WHAT NEEDS TO BE DONE: Retype only the lines from the top of the records to the line with "runs count more).", including that line but none of the pictures.

■ ■ ■ ■ ■ ■ ■

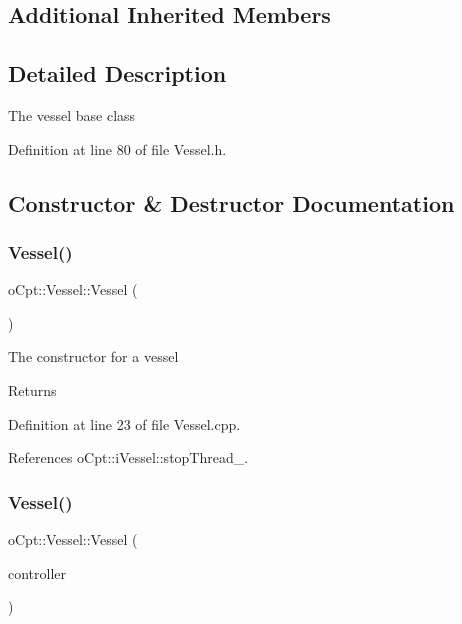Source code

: \subsection*{Additional Inherited Members}


\subsection{Detailed Description}
The vessel base class 

Definition at line 80 of file Vessel.\+h.



\subsection{Constructor \& Destructor Documentation}
\hypertarget{classo_cpt_1_1_vessel_ab6dd985345a5c23e200db425553f8358}{}\label{classo_cpt_1_1_vessel_ab6dd985345a5c23e200db425553f8358} 
\subsubsection{\texorpdfstring{Vessel()}{Vessel()}\hspace{0.1cm}{\footnotesize\ttfamily [1/2]}}
{\footnotesize\ttfamily o\+Cpt\+::\+Vessel\+::\+Vessel (\begin{DoxyParamCaption}{ }\end{DoxyParamCaption})}

The constructor for a vessel \begin{DoxyReturn}{Returns}

\end{DoxyReturn}


Definition at line 23 of file Vessel.\+cpp.



References o\+Cpt\+::i\+Vessel\+::stop\+Thread\+\_\+.

\hypertarget{classo_cpt_1_1_vessel_ac8dacffe9254893d8e55b6c08fbca6c2}{}\label{classo_cpt_1_1_vessel_ac8dacffe9254893d8e55b6c08fbca6c2} 
\subsubsection{\texorpdfstring{Vessel()}{Vessel()}\hspace{0.1cm}{\footnotesize\ttfamily [2/2]}}
{\footnotesize\ttfamily o\+Cpt\+::\+Vessel\+::\+Vessel (\begin{DoxyParamCaption}\item[{\hyperlink{classo_cpt_1_1i_controller_a6d89a95cd6ad68bb74adfaca2f36370f}{i\+Controller\+::ptr}}]{controller }\end{DoxyParamCaption})}

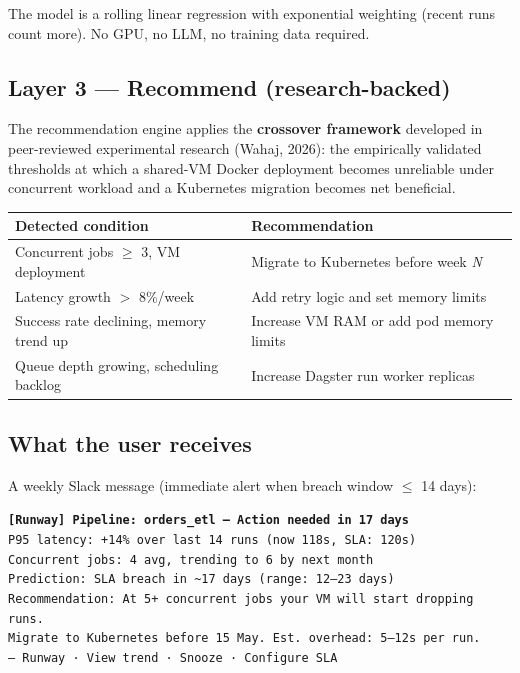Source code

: The model is a rolling linear regression with exponential weighting (recent runs count more).
No GPU, no LLM, no training data required.

\subsection{Layer 3 — Recommend (research-backed)}

The recommendation engine applies the \textbf{crossover framework} developed in peer-reviewed
experimental research (Wahaj, 2026): the empirically validated thresholds at which a
shared-VM Docker deployment becomes unreliable under concurrent workload and a Kubernetes
migration becomes net beneficial.

\begin{center}
\small
\begin{tabular}{l l}
  \toprule
  \textbf{Detected condition} & \textbf{Recommendation} \\
  \midrule
  Concurrent jobs $\geq$ 3, VM deployment     & Migrate to Kubernetes before week \textit{N} \\
  Latency growth $>$ 8\%/week                 & Add retry logic and set memory limits \\
  Success rate declining, memory trend up     & Increase VM RAM or add pod memory limits \\
  Queue depth growing, scheduling backlog     & Increase Dagster run worker replicas \\
  \bottomrule
\end{tabular}
\end{center}

\subsection{What the user receives}

A weekly Slack message (immediate alert when breach window $\leq$ 14 days):

\begin{callout}
\texttt{\textbf{[Runway] Pipeline: orders\_etl — Action needed in 17 days}}\\[4pt]
\texttt{P95 latency: +14\% over last 14 runs (now 118s, SLA: 120s)}\\
\texttt{Concurrent jobs: 4 avg, trending to 6 by next month}\\[4pt]
\texttt{Prediction: SLA breach in \textasciitilde17 days (range: 12–23 days)}\\[4pt]
\texttt{Recommendation: At 5+ concurrent jobs your VM will start dropping runs.}\\
\texttt{Migrate to Kubernetes before 15 May. Est. overhead: 5–12s per run.}\\[4pt]
\texttt{— Runway · View trend · Snooze · Configure SLA}
\end{callout}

■ ■ ■ ■ ■ ■ ■

EXERCISE RESULT:
Source code

: \subsection*{Additional Inherited Members}


\subsection{Detailed Description}
The vessel base class 

Definition at line 80 of file Vessel.\+h.



\subsection{Constructor \& Destructor Documentation}
\hypertarget{classo_cpt_1_1_vessel_ab6dd985345a5c23e200db425553f8358}{}\label{classo_cpt_1_1_vessel_ab6dd985345a5c23e200db425553f8358} 
\subsubsection{\texorpdfstring{Vessel()}{Vessel()}\hspace{0.1cm}{\footnotesize\ttfamily [1/2]}}
{\footnotesize\ttfamily o\+Cpt\+::\+Vessel\+::\+Vessel (\begin{DoxyParamCaption}{ }\end{DoxyParamCaption})}

The constructor for a vessel \begin{DoxyReturn}{Returns}

\end{DoxyReturn}


Definition at line 23 of file Vessel.\+cpp.



References o\+Cpt\+::i\+Vessel\+::stop\+Thread\+\_\+.

\hypertarget{classo_cpt_1_1_vessel_ac8dacffe9254893d8e55b6c08fbca6c2}{}\label{classo_cpt_1_1_vessel_ac8dacffe9254893d8e55b6c08fbca6c2} 
\subsubsection{\texorpdfstring{Vessel()}{Vessel()}\hspace{0.1cm}{\footnotesize\ttfamily [2/2]}}
{\footnotesize\ttfamily o\+Cpt\+::\+Vessel\+::\+Vessel (\begin{DoxyParamCaption}\item[{\hyperlink{classo_cpt_1_1i_controller_a6d89a95cd6ad68bb74adfaca2f36370f}{i\+Controller\+::ptr}}]{controller }\end{DoxyParamCaption})}

Source code

: The model is a rolling linear regression with exponential weighting (recent runs count more).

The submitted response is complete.